#### Given records
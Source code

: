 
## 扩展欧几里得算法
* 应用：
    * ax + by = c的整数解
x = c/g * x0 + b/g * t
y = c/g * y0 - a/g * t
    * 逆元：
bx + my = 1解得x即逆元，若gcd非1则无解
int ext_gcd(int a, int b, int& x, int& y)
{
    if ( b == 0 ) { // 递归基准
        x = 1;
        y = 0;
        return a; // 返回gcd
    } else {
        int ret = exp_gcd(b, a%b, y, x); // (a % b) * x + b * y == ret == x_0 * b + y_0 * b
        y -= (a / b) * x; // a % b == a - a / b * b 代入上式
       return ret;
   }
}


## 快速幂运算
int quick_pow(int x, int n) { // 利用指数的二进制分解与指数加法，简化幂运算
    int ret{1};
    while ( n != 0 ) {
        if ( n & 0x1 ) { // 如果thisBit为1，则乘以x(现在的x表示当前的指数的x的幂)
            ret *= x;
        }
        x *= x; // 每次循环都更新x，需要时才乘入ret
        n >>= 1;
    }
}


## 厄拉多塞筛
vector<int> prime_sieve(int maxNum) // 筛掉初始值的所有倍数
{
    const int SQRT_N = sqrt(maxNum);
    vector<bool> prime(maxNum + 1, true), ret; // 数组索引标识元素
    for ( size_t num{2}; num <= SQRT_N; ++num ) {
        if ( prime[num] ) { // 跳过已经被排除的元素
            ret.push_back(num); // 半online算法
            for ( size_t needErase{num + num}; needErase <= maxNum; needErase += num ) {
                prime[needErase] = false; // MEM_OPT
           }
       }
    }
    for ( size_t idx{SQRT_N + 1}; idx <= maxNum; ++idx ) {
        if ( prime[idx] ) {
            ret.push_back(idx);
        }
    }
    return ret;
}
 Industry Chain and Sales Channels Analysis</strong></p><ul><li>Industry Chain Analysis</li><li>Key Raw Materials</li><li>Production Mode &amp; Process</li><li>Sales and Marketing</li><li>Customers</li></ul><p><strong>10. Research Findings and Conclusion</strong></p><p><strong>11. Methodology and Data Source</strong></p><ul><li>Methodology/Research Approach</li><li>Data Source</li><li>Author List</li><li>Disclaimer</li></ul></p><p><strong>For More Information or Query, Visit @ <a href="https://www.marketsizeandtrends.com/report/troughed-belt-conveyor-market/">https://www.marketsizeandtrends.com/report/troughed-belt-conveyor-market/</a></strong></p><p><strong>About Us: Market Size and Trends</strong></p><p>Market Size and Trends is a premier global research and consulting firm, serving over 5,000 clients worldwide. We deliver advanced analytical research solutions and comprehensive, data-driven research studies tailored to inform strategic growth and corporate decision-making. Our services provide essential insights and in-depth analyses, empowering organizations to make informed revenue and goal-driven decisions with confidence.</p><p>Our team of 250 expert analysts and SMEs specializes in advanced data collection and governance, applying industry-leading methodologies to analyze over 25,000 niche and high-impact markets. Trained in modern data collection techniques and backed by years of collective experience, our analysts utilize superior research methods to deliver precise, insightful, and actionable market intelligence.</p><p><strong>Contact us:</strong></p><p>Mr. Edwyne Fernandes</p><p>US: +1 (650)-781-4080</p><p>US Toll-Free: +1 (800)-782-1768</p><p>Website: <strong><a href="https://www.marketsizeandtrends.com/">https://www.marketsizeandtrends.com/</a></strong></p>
########
> **Your task**: Only the lines above starting with the one with "while ( n != 0" and going through the one with "vector<bool> prime(maxNum +" are to be copied, word for word and with both ends kept.

> **Exercise solution**:
    while ( n != 0 ) {
        if ( n & 0x1 ) { // 如果thisBit为1，则乘以x(现在的x表示当前的指数的x的幂)
            ret *= x;
        }
        x *= x; // 每次循环都更新x，需要时才乘入ret
        n >>= 1;
    }
}


## 厄拉多塞筛
vector<int> prime_sieve(int maxNum) // 筛掉初始值的所有倍数
{
    const int SQRT_N = sqrt(maxNum);
    vector<bool> prime(maxNum + 1, true), ret; // 数组索引标识元素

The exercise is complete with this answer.